DEV Community

Cong Li
Cong Li

Posted on

GBASE数据库 | GBase 8a MPP Cluster Cold-Warm-Hot Data Analysis Based on Audit Logs

In the era of big data, managing data efficiently has become critical for businesses to optimize storage costs and improve system performance. For GBase database (GBase数据库), audit logs provide valuable insights into data usage patterns, enabling a structured approach to analyzing data across cold, warm, and hot categories. This article delves into a practical method for leveraging audit logs to classify tables based on their access history, offering actionable insights for lifecycle management and resource optimization.

Abstract

Data lifecycle management is a common issue in projects. Typically, the solution involves:

  1. Determining the frequency of table usage based on their creation and last accessed times.
  2. Classifying tables into cold, warm, and hot categories to facilitate data cleanup or migration.

However, for tables with large amounts of data, this information cannot be quickly or directly retrieved from the cluster metadata. Thus, a programmatic approach is needed to extract and analyze multidimensional metadata, organizing commonly used and infrequently used tables for classification and analysis. This ultimately resolves such issues.

Analysis Approach

In the database, the table_list field in the audit_log table records the tables involved in each SQL statement. Each row corresponds to an SQL query and lists the tables, separated by commas. To extract details about the table names and access times, single-row to multi-row transformations are required, which resemble the reverse operation of the GROUP_CONCAT function.

Audit Log Example:

Image description

Desired Format After Transformation:

Image description

Expected Outcome:

Image description

Analysis of Challenges

Requirement: Transform multi-table strings in rows into multiple rows of data.

  1. Initial Attempt:

    The previous solution classified the table_list field into single-table and multi-table data. Multi-table data was exported, processed with the sed command to replace commas with newlines, and then reloaded into the database. However, this approach involved operations outside the database, making it less efficient compared to the current in-database solution.

  2. Inspiration:

    The idea stemmed from Python's split() function for string splitting.

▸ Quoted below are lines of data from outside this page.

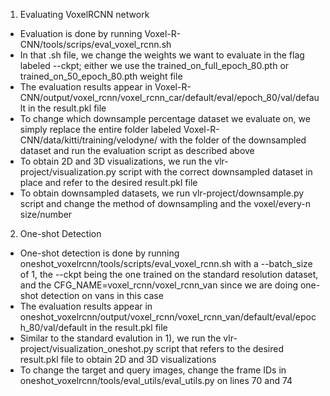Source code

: 1) Evaluating VoxelRCNN network
- Evaluation is done by running Voxel-R-CNN/tools/scrips/eval_voxel_rcnn.sh
- In that .sh file, we change the weights we want to evaluate in the flag labeled --ckpt; either we use the trained_on_full_epoch_80.pth or trained_on_50_epoch_80.pth weight file
- The evaluation results appear in Voxel-R-CNN/output/voxel_rcnn/voxel_rcnn_car/default/eval/epoch_80/val/default in the result.pkl file
- To change which downsample percentage dataset we evaluate on, we simply replace the entire folder labeled Voxel-R-CNN/data/kitti/training/velodyne/ with the folder of the downsampled dataset and run the evaluation script as described above
- To obtain 2D and 3D visualizations, we run the vlr-project/visualization.py script with the correct downsampled dataset in place and refer to the desired result.pkl file
- To obtain downsampled datasets, we run vlr-project/downsample.py script and change the method of downsampling and the voxel/every-n size/number

2) One-shot Detection
- One-shot detection is done by running oneshot_voxelrcnn/tools/scripts/eval_voxel_rcnn.sh with a --batch_size of 1, the --ckpt being the one trained on the standard resolution dataset, and the CFG_NAME=voxel_rcnn/voxel_rcnn_van since we are doing one-shot detection on vans in this case
- The evaluation results appear in oneshot_voxelrcnn/output/voxel_rcnn/voxel_rcnn_van/default/eval/epoch_80/val/default in the result.pkl file
- Similar to the standard evalution in 1), we run the vlr-project/visualization_oneshot.py script that refers to the desired result.pkl file to obtain 2D and 3D visualizations
- To change the target and query images, change the frame IDs in oneshot_voxelrcnn/tools/eval_utils/eval_utils.py on lines 70 and 74 

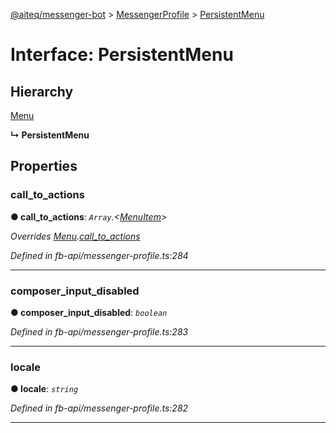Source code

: [@aiteq/messenger-bot](../README.md) > [MessengerProfile](../modules/messengerprofile.md) > [PersistentMenu](../interfaces/messengerprofile.persistentmenu.md)



# Interface: PersistentMenu

## Hierarchy


 [Menu](messengerprofile.menu.md)

**↳ PersistentMenu**








## Properties
<a id="call_to_actions"></a>

###  call_to_actions

**●  call_to_actions**:  *`Array`.<[MenuItem](messengerprofile.menuitem.md)>* 

*Overrides [Menu](messengerprofile.menu.md).[call_to_actions](messengerprofile.menu.md#call_to_actions)*

*Defined in fb-api/messenger-profile.ts:284*





___

<a id="composer_input_disabled"></a>

###  composer_input_disabled

**●  composer_input_disabled**:  *`boolean`* 

*Defined in fb-api/messenger-profile.ts:283*





___

<a id="locale"></a>

###  locale

**●  locale**:  *`string`* 

*Defined in fb-api/messenger-profile.ts:282*





___


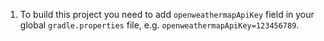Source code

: 1. To build this project you need to add `openweathermapApiKey` field in your global `gradle.properties` file, e.g. `openweathermapApiKey=123456789`.
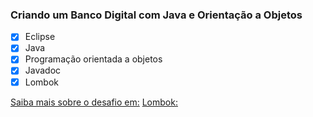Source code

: ### Criando um Banco Digital com Java e Orientação a Objetos

- [x] Eclipse
- [x] Java
- [x] Programação orientada a objetos
- [x] Javadoc
- [x] Lombok

[Saiba mais sobre o desafio em:]( https://www.dio.me/)
[Lombok:](https://projectlombok.org/)
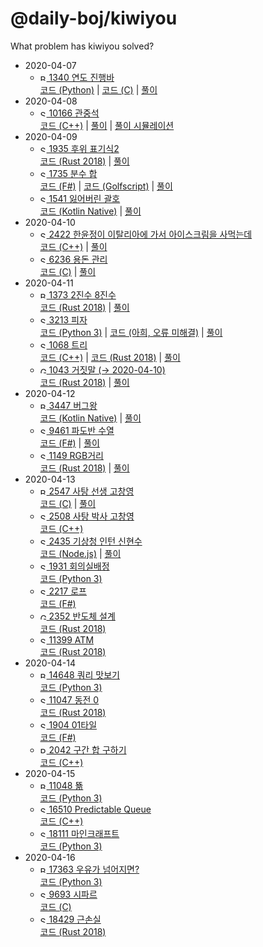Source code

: # @daily-boj/kiwiyou
What problem has kiwiyou solved?

- 2020-04-07
  - [<img src="https://static.solved.ac/tier_small/5.svg" alt="Bronze I" width="10"/> 1340 연도 진행바](https://www.acmicpc.net/problem/1340)
  <br> [코드 (Python)](https://github.com/daily-boj/kiwiyou/blob/master/P1340.py) |
  [코드 (C)](https://github.com/daily-boj/kiwiyou/blob/master/P1340.c) |
  [풀이](https://github.com/daily-boj/kiwiyou/wiki/1340-%EC%97%B0%EB%8F%84-%EC%A7%84%ED%96%89%EB%B0%94)
- 2020-04-08
  - [<img src="https://static.solved.ac/tier_small/8.svg" alt="Silver III" width="10"/> 10166 관중석](https://www.acmicpc.net/problem/10166)
  <br> [코드 (C++)](https://github.com/daily-boj/kiwiyou/blob/master/P10166.cpp) |
  [풀이](https://github.com/daily-boj/kiwiyou/wiki/10166-%EA%B4%80%EC%A4%91%EC%84%9D) |
  [풀이 시뮬레이션](https://boj.kiwi.style/10166/index.html)
- 2020-04-09
  - [<img src="https://static.solved.ac/tier_small/8.svg" alt="Silver III" width="10"/> 1935 후위 표기식2](https://www.acmicpc.net/problem/1935)
  <br> [코드 (Rust 2018)](https://github.com/daily-boj/kiwiyou/blob/master/P1935.rs) |
  [풀이](https://github.com/daily-boj/kiwiyou/wiki/1935-%ED%9B%84%EC%9C%84-%ED%91%9C%EA%B8%B0%EC%8B%9D2)
  - [<img src="https://static.solved.ac/tier_small/9.svg" alt="Silver II" width="10"/> 1735 분수 합](https://www.acmicpc.net/problem/1735)
  <br> [코드 (F#)](https://github.com/daily-boj/kiwiyou/blob/master/P1735.fs) |
  [코드 (Golfscript)](https://github.com/daily-boj/kiwiyou/blob/master/P1735.golfscript) |
  [풀이](https://github.com/daily-boj/kiwiyou/wiki/1735-%EB%B6%84%EC%88%98-%ED%95%A9)
  - [<img src="https://static.solved.ac/tier_small/9.svg" alt="Silver II" width="10"/> 1541 잃어버린 괄호](https://www.acmicpc.net/problem/1541)
  <br> [코드 (Kotlin Native)](https://github.com/daily-boj/kiwiyou/blob/master/P1541.kt) |
  [풀이](https://github.com/daily-boj/kiwiyou/wiki/1541-%EC%9E%83%EC%96%B4%EB%B2%84%EB%A6%B0-%EA%B4%84%ED%98%B8)
- 2020-04-10
  - [<img src="https://static.solved.ac/tier_small/6.svg" alt="Silver V" width="10"/> 2422 한윤정이 이탈리아에 가서 아이스크림을 사먹는데](https://acmicpc.net/problem/2422)
  <br> [코드 (C++)](https://github.com/daily-boj/kiwiyou/blob/master/P2422.cpp) |
  [풀이](https://github.com/daily-boj/kiwiyou/wiki/2422-%ED%95%9C%EC%9C%A4%EC%A0%95%EC%9D%B4-%EC%9D%B4%ED%83%88%EB%A6%AC%EC%95%84%EC%97%90-%EA%B0%80%EC%84%9C-%EC%95%84%EC%9D%B4%EC%8A%A4%ED%81%AC%EB%A6%BC%EC%9D%84-%EC%82%AC%EB%A8%B9%EB%8A%94%EB%8D%B0)
  - [<img src="https://static.solved.ac/tier_small/8.svg" alt="Silver III" width="10"/> 6236 용돈 관리](https://www.acmicpc.net/problem/6236)
  <br> [코드 (C)](https://github.com/daily-boj/kiwiyou/blob/master/P6236.c) |
  [풀이](https://github.com/daily-boj/kiwiyou/wiki/6236-%EC%9A%A9%EB%8F%88-%EA%B4%80%EB%A6%AC)
- 2020-04-11
  - [<img src="https://static.solved.ac/tier_small/4.svg" alt="Bronze II" width="10"/> 1373 2진수 8진수](https://www.acmicpc.net/problem/1373)
  <br> [코드 (Rust 2018)](https://github.com/daily-boj/kiwiyou/blob/master/P1373.rs) |
  [풀이](https://github.com/daily-boj/kiwiyou/wiki/1373-2%EC%A7%84%EC%88%98-8%EC%A7%84%EC%88%98)
  - [<img src="https://static.solved.ac/tier_small/8.svg" alt="Silver III" width="10"/> 3213 피자](https://www.acmicpc.net/problem/3213)
  <br> [코드 (Python 3)](https://github.com/daily-boj/kiwiyou/blob/master/P3213.py) |
  [코드 (아희, 오류 미해결)](https://github.com/daily-boj/kiwiyou/blob/master/P3213.aheui) |
  [풀이](https://github.com/daily-boj/kiwiyou/wiki/3213-%ED%94%BC%EC%9E%90)
  - [<img src="https://static.solved.ac/tier_small/10.svg" alt="Silver I" width="10"/> 1068 트리](https://www.acmicpc.net/problem/1068)
  <br> [코드 (C++)](https://github.com/daily-boj/kiwiyou/blob/master/P1068.cpp) |
  [코드 (Rust 2018)](https://github.com/daily-boj/kiwiyou/blob/master/P1068.rs) |
  [풀이](https://github.com/daily-boj/kiwiyou/wiki/1068-%ED%8A%B8%EB%A6%AC)
  - [<img src="https://static.solved.ac/tier_small/11.svg" alt="Gold V" width="10"/> 1043 거짓말 (→ 2020-04-10)](https://acmicpc.net/problem/1043)
  <br> [코드 (Rust 2018)](https://github.com/daily-boj/kiwiyou/blob/master/P1043.rs) |
  [풀이](https://github.com/daily-boj/kiwiyou/wiki/1043-%EA%B1%B0%EC%A7%93%EB%A7%90)
- 2020-04-12
  - [<img src="https://static.solved.ac/tier_small/5.svg" alt="Bronze I" width="10"/> 3447 버그왕](https://www.acmicpc.net/problem/3447)
  <br> [코드 (Kotlin Native)](https://github.com/daily-boj/kiwiyou/blob/master/P3447.kt) |
  [풀이](https://github.com/daily-boj/kiwiyou/wiki/3447-%EB%B2%84%EA%B7%B8%EC%99%95)
  - [<img src="https://static.solved.ac/tier_small/8.svg" alt="Silver III" width="10"/> 9461 파도반 수열](https://www.acmicpc.net/problem/9461)
  <br> [코드 (F#)](https://github.com/daily-boj/kiwiyou/blob/master/P9461.fs) |
  [풀이](https://github.com/daily-boj/kiwiyou/wiki/9461-%ED%8C%8C%EB%8F%84%EB%B0%98-%EC%88%98%EC%97%B4)
  - [<img src="https://static.solved.ac/tier_small/10.svg" alt="Silver I" width="10"/> 1149 RGB거리](https://www.acmicpc.net/problem/1149)
  <br> [코드 (Rust 2018)](https://github.com/daily-boj/kiwiyou/blob/master/P1149.rs) |
  [풀이](https://github.com/daily-boj/kiwiyou/wiki/1149-RGB%EA%B1%B0%EB%A6%AC)
- 2020-04-13
  - [<img src="https://static.solved.ac/tier_small/5.svg" alt="Bronze I" width="10"/> 2547 사탕 선생 고창영](https://www.acmicpc.net/problem/2547)
  <br> [코드 (C)](https://github.com/daily-boj/kiwiyou/blob/master/P2547.c) |
  [풀이](https://github.com/daily-boj/kiwiyou/wiki/2547--%EC%82%AC%ED%83%95-%EC%84%A0%EC%83%9D-%EA%B3%A0%EC%B0%BD%EC%98%81)
  - [<img src="https://static.solved.ac/tier_small/8.svg" alt="Silver III" width="10"/> 2508 사탕 박사 고창영](https://www.acmicpc.net/problem/2508)
  <br> [코드 (C++)](https://github.com/daily-boj/kiwiyou/blob/master/P2508.cpp)
  - [<img src="https://static.solved.ac/tier_small/8.svg" alt="Silver III" width="10"/> 2435 기상청 인턴 신현수](https://www.acmicpc.net/problem/2435)
  <br> [코드 (Node.js)](https://github.com/daily-boj/kiwiyou/blob/master/P2435.js) |
  [풀이](https://github.com/daily-boj/kiwiyou/wiki/2435%EB%B2%88-%EA%B8%B0%EC%83%81%EC%B2%AD-%EC%9D%B8%ED%84%B4-%EC%8B%A0%ED%98%84%EC%88%98)
  - [<img src="https://static.solved.ac/tier_small/9.svg" alt="Silver II" width="10"/> 1931 회의실배정](https://www.acmicpc.net/problem/1931)
  <br> [코드 (Python 3)](https://github.com/daily-boj/kiwiyou/blob/master/P1931.py)
  - [<img src="https://static.solved.ac/tier_small/7.svg" alt="Silver IV" width="10"/> 2217 로프](https://www.acmicpc.net/problem/2217)
  <br> [코드 (F#)](https://github.com/daily-boj/kiwiyou/blob/master/P2217.fs)
  - [<img src="https://static.solved.ac/tier_small/12.svg" alt="Gold III" width="10"/> 2352 반도체 설계](https://www.acmicpc.net/problem/2352)
  <br> [코드 (Rust 2018)](https://github.com/daily-boj/kiwiyou/blob/master/P2352.rs)
  - [<img src="https://static.solved.ac/tier_small/8.svg" alt="Silver III" width="10"/> 11399 ATM](https://www.acmicpc.net/problem/11399)
  <br> [코드 (Rust 2018)](https://github.com/daily-boj/kiwiyou/blob/master/P11399.rs)
- 2020-04-14
  - [<img src="https://static.solved.ac/tier_small/5.svg" alt="Bronze I" width="10"/> 14648 쿼리 맛보기](https://www.acmicpc.net/problem/14648)
  <br> [코드 (Python 3)](https://github.com/daily-boj/kiwiyou/blob/master/P14648.py)
  - [<img src="https://static.solved.ac/tier_small/10.svg" alt="Silver I" width="10"/> 11047 동전 0](https://www.acmicpc.net/problem/11047)
  <br> [코드 (Rust 2018)](https://github.com/daily-boj/kiwiyou/blob/master/P11047.rs)
  - [<img src="https://static.solved.ac/tier_small/8.svg" alt="Silver III" width="10"/> 1904 01타일](https://www.acmicpc.net/problem/1904)
  <br> [코드 (F#)](https://github.com/daily-boj/kiwiyou/blob/master/P1904.fs)
  - [<img src="https://static.solved.ac/tier_small/16.svg" alt="Platinum V" width="10"/> 2042 구간 합 구하기](https://www.acmicpc.net/problem/2042)
  <br> [코드 (C++)](https://github.com/daily-boj/kiwiyou/blob/master/P2042.cpp)
- 2020-04-15
  - [<img src="https://static.solved.ac/tier_small/5.svg" alt="Bronze I" width="10"/> 11048 뚊](https://www.acmicpc.net/problem/11048)
  <br> [코드 (Python 3)](https://github.com/daily-boj/kiwiyou/blob/master/P11048.py)
  - [<img src="https://static.solved.ac/tier_small/10.svg" alt="Silver I" width="10"/> 16510 Predictable Queue](https://www.acmicpc.net/problem/16510)
  <br> [코드 (C++)](https://github.com/daily-boj/kiwiyou/blob/master/P16510.cpp)
  - [<img src="https://static.solved.ac/tier_small/8.svg" alt="Silver III" width="10"/> 18111 마인크래프트](https://www.acmicpc.net/problem/18111)
  <br> [코드 (Python 3)](https://github.com/daily-boj/kiwiyou/blob/master/P18111.py)
- 2020-04-16
  - [<img src="https://static.solved.ac/tier_small/5.svg" alt="Bronze I" width="10"/> 17363 우유가 넘어지면?](https://www.acmicpc.net/problem/17363)
  <br> [코드 (Python 3)](https://github.com/daily-boj/kiwiyou/blob/master/P17363.py)
  - [<img src="https://static.solved.ac/tier_small/8.svg" alt="Silver III" width="10"/> 9693 시파르](https://www.acmicpc.net/problem/9693)
  <br> [코드 (C)](https://github.com/daily-boj/kiwiyou/blob/master/P9693.c)
  - [<img src="https://static.solved.ac/tier_small/8.svg" alt="Silver III" width="10"/> 18429 근손실](https://www.acmicpc.net/problem/18429)
  <br> [코드 (Rust 2018)](https://github.com/daily-boj/kiwiyou/blob/master/P18429.rs)
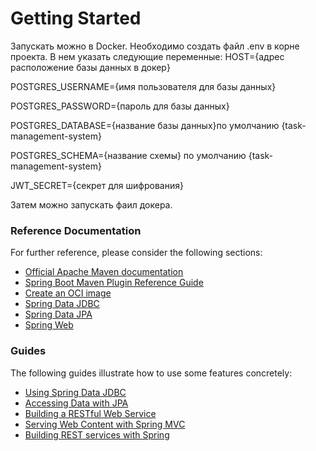 # Getting Started

Запускать можно в Docker.
Необходимо создать файл .env в корне проекта.
В нем указать следующие переменные:
HOST={адрес расположение базы данных в докер}

POSTGRES_USERNAME={имя пользователя для базы данных}

POSTGRES_PASSWORD={пароль для базы данных}

POSTGRES_DATABASE={название базы данных}по умолчанию {task-management-system}

POSTGRES_SCHEMA={название схемы} по умолчанию {task-management-system}

JWT_SECRET={секрет для шифрования}


Затем можно запускать фаил докера. 


### Reference Documentation

For further reference, please consider the following sections:

* [Official Apache Maven documentation](https://maven.apache.org/guides/index.html)
* [Spring Boot Maven Plugin Reference Guide](https://docs.spring.io/spring-boot/docs/3.1.6/maven-plugin/reference/html/)
* [Create an OCI image](https://docs.spring.io/spring-boot/docs/3.1.6/maven-plugin/reference/html/#build-image)
* [Spring Data JDBC](https://docs.spring.io/spring-boot/docs/3.1.6/reference/htmlsingle/index.html#data.sql.jdbc)
* [Spring Data JPA](https://docs.spring.io/spring-boot/docs/3.1.6/reference/htmlsingle/index.html#data.sql.jpa-and-spring-data)
* [Spring Web](https://docs.spring.io/spring-boot/docs/3.1.6/reference/htmlsingle/index.html#web)

### Guides

The following guides illustrate how to use some features concretely:

* [Using Spring Data JDBC](https://github.com/spring-projects/spring-data-examples/tree/master/jdbc/basics)
* [Accessing Data with JPA](https://spring.io/guides/gs/accessing-data-jpa/)
* [Building a RESTful Web Service](https://spring.io/guides/gs/rest-service/)
* [Serving Web Content with Spring MVC](https://spring.io/guides/gs/serving-web-content/)
* [Building REST services with Spring](https://spring.io/guides/tutorials/rest/)

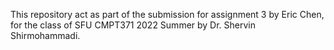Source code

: This repository act as part of the submission for assignment 3 by Eric Chen, for the class of SFU CMPT371 2022 Summer by Dr. Shervin Shirmohammadi.

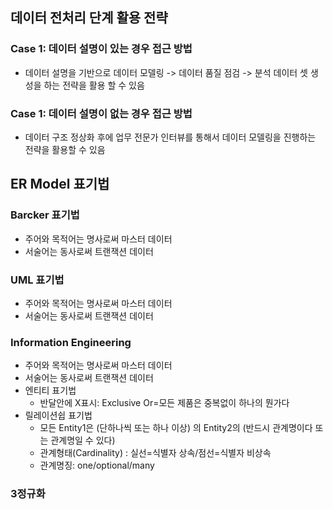 ## 데이터 전처리 단계 활용 전략

### Case 1: 데이터 설명이 있는 경우 접근 방법
- 데이터 설명을 기반으로 데이터 모델링 -> 데이터 품질 점검 -> 분석 데이터 셋 생성을 하는 전략을 활용 할 수 있음

### Case 1: 데이터 설명이 없는 경우 접근 방법
- 데이터 구조 정상화 후에 업무 전문가 인터뷰를 통해서 데이터 모델링을 진행하는 전략을 활용할 수 있음

## ER Model 표기법

### Barcker 표기법
- 주어와 목적어는 명사로써 마스터 데이터
- 서술어는 동사로써 트랜잭션 데이터

### UML 표기법
- 주어와 목적어는 명사로써 마스터 데이터
- 서술어는 동사로써 트랜잭션 데이터

### Information Engineering
- 주어와 목적어는 명사로써 마스터 데이터
- 서술어는 동사로써 트랜잭션 데이터
- 엔티티 표기법
    + 반달안에 X표시: Exclusive Or=모든 제품은 중복없이 하나의 뭔가다
- 릴레이션쉽 표기법
    + 모든 Entity1은 (단하나씩 또는 하나 이상) 의 Entity2의 (반드시 관계명이다 또는 관계명일 수 있다)
    + 관계형태(Cardinality) : 실선=식별자 상속/점선=식별자 비상속
    + 관계명징: one/optional/many

### 3정규화

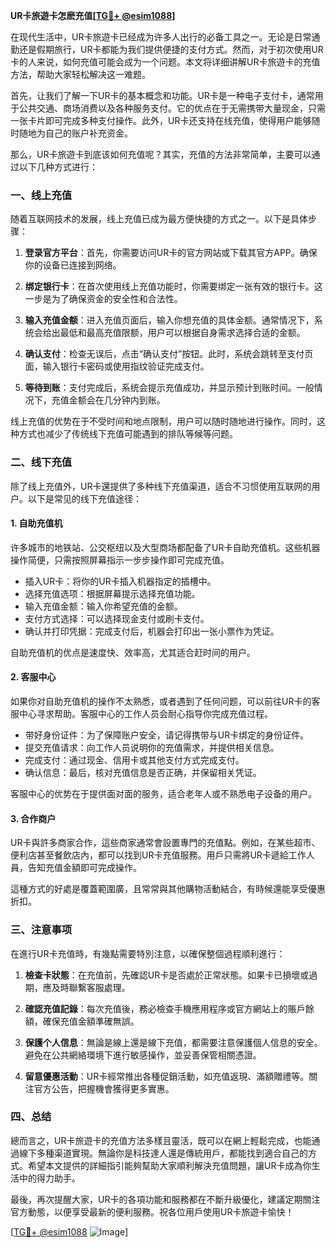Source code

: **UR卡旅遊卡怎麽充值[[TG💪+ @esim1088](https://t.me/s/esim1088)]**

在现代生活中，UR卡旅遊卡已经成为许多人出行的必备工具之一。无论是日常通勤还是假期旅行，UR卡都能为我们提供便捷的支付方式。然而，对于初次使用UR卡的人来说，如何充值可能会成为一个问题。本文将详细讲解UR卡旅遊卡的充值方法，帮助大家轻松解决这一难题。

首先，让我们了解一下UR卡的基本概念和功能。UR卡是一种电子支付卡，通常用于公共交通、商场消费以及各种服务支付。它的优点在于无需携带大量现金，只需一张卡片即可完成多种支付操作。此外，UR卡还支持在线充值，使得用户能够随时随地为自己的账户补充资金。

那么，UR卡旅遊卡到底该如何充值呢？其实，充值的方法非常简单，主要可以通过以下几种方式进行：

### **一、线上充值**
随着互联网技术的发展，线上充值已成为最方便快捷的方式之一。以下是具体步骤：

1. **登录官方平台**：首先，你需要访问UR卡的官方网站或下载其官方APP。确保你的设备已连接到网络。
   
2. **绑定银行卡**：在首次使用线上充值功能时，你需要绑定一张有效的银行卡。这一步是为了确保资金的安全性和合法性。

3. **输入充值金额**：进入充值页面后，输入你想充值的具体金额。通常情况下，系统会给出最低和最高充值限额，用户可以根据自身需求选择合适的金额。

4. **确认支付**：检查无误后，点击“确认支付”按钮。此时，系统会跳转至支付页面，输入银行卡密码或使用指纹验证完成支付。

5. **等待到账**：支付完成后，系统会提示充值成功，并显示预计到账时间。一般情况下，充值金额会在几分钟内到账。

线上充值的优势在于不受时间和地点限制，用户可以随时随地进行操作。同时，这种方式也减少了传统线下充值可能遇到的排队等候等问题。

### **二、线下充值**
除了线上充值外，UR卡還提供了多种线下充值渠道，适合不习惯使用互联网的用户。以下是常见的线下充值途径：

#### **1. 自助充值机**
许多城市的地铁站、公交枢纽以及大型商场都配备了UR卡自助充值机。这些机器操作简便，只需按照屏幕指示一步步操作即可完成充值。

- 插入UR卡：将你的UR卡插入机器指定的插槽中。
- 选择充值选项：根据屏幕提示选择充值功能。
- 输入充值金额：输入你希望充值的金额。
- 支付方式选择：可以选择现金支付或刷卡支付。
- 确认并打印凭据：完成支付后，机器会打印出一张小票作为凭证。

自助充值机的优点是速度快、效率高，尤其适合赶时间的用户。

#### **2. 客服中心**
如果你对自助充值机的操作不太熟悉，或者遇到了任何问题，可以前往UR卡的客服中心寻求帮助。客服中心的工作人员会耐心指导你完成充值过程。

- 带好身份证件：为了保障账户安全，请记得携带与UR卡绑定的身份证件。
- 提交充值请求：向工作人员说明你的充值需求，并提供相关信息。
- 完成支付：通过现金、信用卡或其他支付方式完成支付。
- 确认信息：最后，核对充值信息是否正确，并保留相关凭证。

客服中心的优势在于提供面对面的服务，适合老年人或不熟悉电子设备的用户。

#### **3. 合作商户**
UR卡與許多商家合作，這些商家通常會設置專門的充值點。例如，在某些超市、便利店甚至餐飲店內，都可以找到UR卡充值服務。用戶只需將UR卡遞給工作人員，告知充值金額即可完成操作。

這種方式的好處是覆蓋範圍廣，且常常與其他購物活動結合，有時候還能享受優惠折扣。

### **三、注意事项**
在進行UR卡充值時，有幾點需要特別注意，以確保整個過程順利進行：

1. **檢查卡狀態**：在充值前，先確認UR卡是否處於正常狀態。如果卡已損壞或過期，應及時聯繫客服處理。

2. **確認充值記錄**：每次充值後，務必檢查手機應用程序或官方網站上的賬戶餘額，確保充值金額準確無誤。

3. **保護个人信息**：無論是線上還是線下充值，都需要注意保護個人信息的安全。避免在公共網絡環境下進行敏感操作，並妥善保管相關憑證。

4. **留意優惠活動**：UR卡經常推出各種促銷活動，如充值返現、滿額贈禮等。關注官方公告，把握機會獲得更多實惠。

### **四、总结**
總而言之，UR卡旅遊卡的充值方法多樣且靈活，既可以在網上輕鬆完成，也能通過線下多種渠道實現。無論你是科技達人還是傳統用戶，都能找到適合自己的方式。希望本文提供的詳細指引能夠幫助大家順利解決充值問題，讓UR卡成為你生活中的得力助手。

最後，再次提醒大家，UR卡的各項功能和服務都在不斷升級優化，建議定期關注官方動態，以便享受最新的便利服務。祝各位用戶使用UR卡旅遊卡愉快！

[[TG💪+ @esim1088](https://t.me/s/esim1088) ![Image](https://i.postimg.cc/4NQfJmqS/Snipaste-2025-05-13-00-14-12.png)]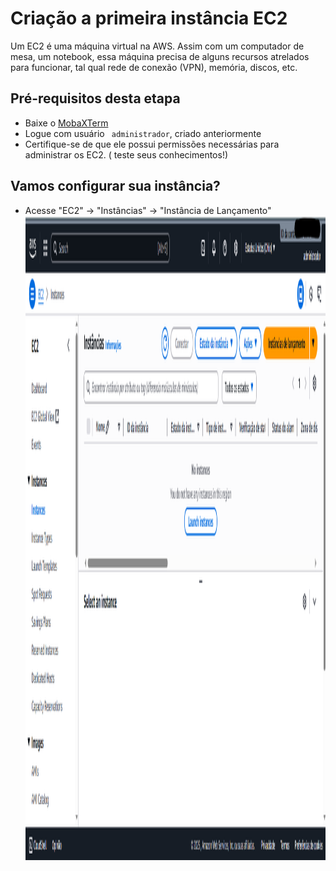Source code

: # Criação a primeira instância EC2

Um EC2 é uma máquina virtual na AWS. Assim com um computador de mesa, um notebook, essa máquina precisa de alguns recursos atrelados para funcionar, tal qual rede de conexão (VPN), memória, discos, etc.

## Pré-requisitos desta etapa
- Baixe o [MobaXTerm](https://mobaxterm.mobatek.net/download.html)
- Logue com usuário ` administrador`, criado anteriormente
- Certifique-se de que ele possui permissões necessárias para administrar os EC2. ( teste seus conhecimentos!)

## Vamos configurar sua instância?
- Acesse "EC2" -> "Instâncias" -> "Instância de Lançamento"<img width="1407" height="1031" alr="2-cost-alert" src = "https://github.com/BrunaBaria/bootcamp-aws-codegirls-2025-santander-dio/blob/main/hands-on/05-EC2/img/01-ec2.png">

It inspired the use of the SUBSTRING_INDEX function for necessary string segmentation.

  3. Technical Reference:

    The logic of creating a Cartesian product with a cross join was referenced to transform a single row into multiple rows, fundamentally addressing the problem.

  4. Innovative Approach:

    This solution pioneered using audit log analysis for understanding data usage trends, offering a practical reference for lifecycle management of customer data.

Solution

1) Create a Parameter Table:

A table, test.splist_bryan, is created to serve as a pseudo-parameter table for the Cartesian product in the cross join.

   CREATE TABLE test.splist_bryan (  
     `id` int(19) NOT NULL,  
     `num` int(19) DEFAULT NULL  
   );
Enter fullscreen mode Exit fullscreen mode

2) Initialize the Parameter Table:

A stored procedure inserts 100 rows as parameters.

(Assumes no SQL references more than 100 tables. This limit can be adjusted if needed.)

   DELIMITER //  
   CREATE PROCEDURE test.splist_init()  
   BEGIN  
     DECLARE num INT;  
     SET num = 1;  
     WHILE num < 100 DO  
       INSERT INTO test.splist_bryan (id, num) VALUES (num, num);  
       SET num = num + 1;  
     END WHILE;  
   END //  
   DELIMITER ;  

   CALL test.splist_init();
Enter fullscreen mode Exit fullscreen mode

3) Create test1 Table:

Summarize audit_log data by classifying and grouping.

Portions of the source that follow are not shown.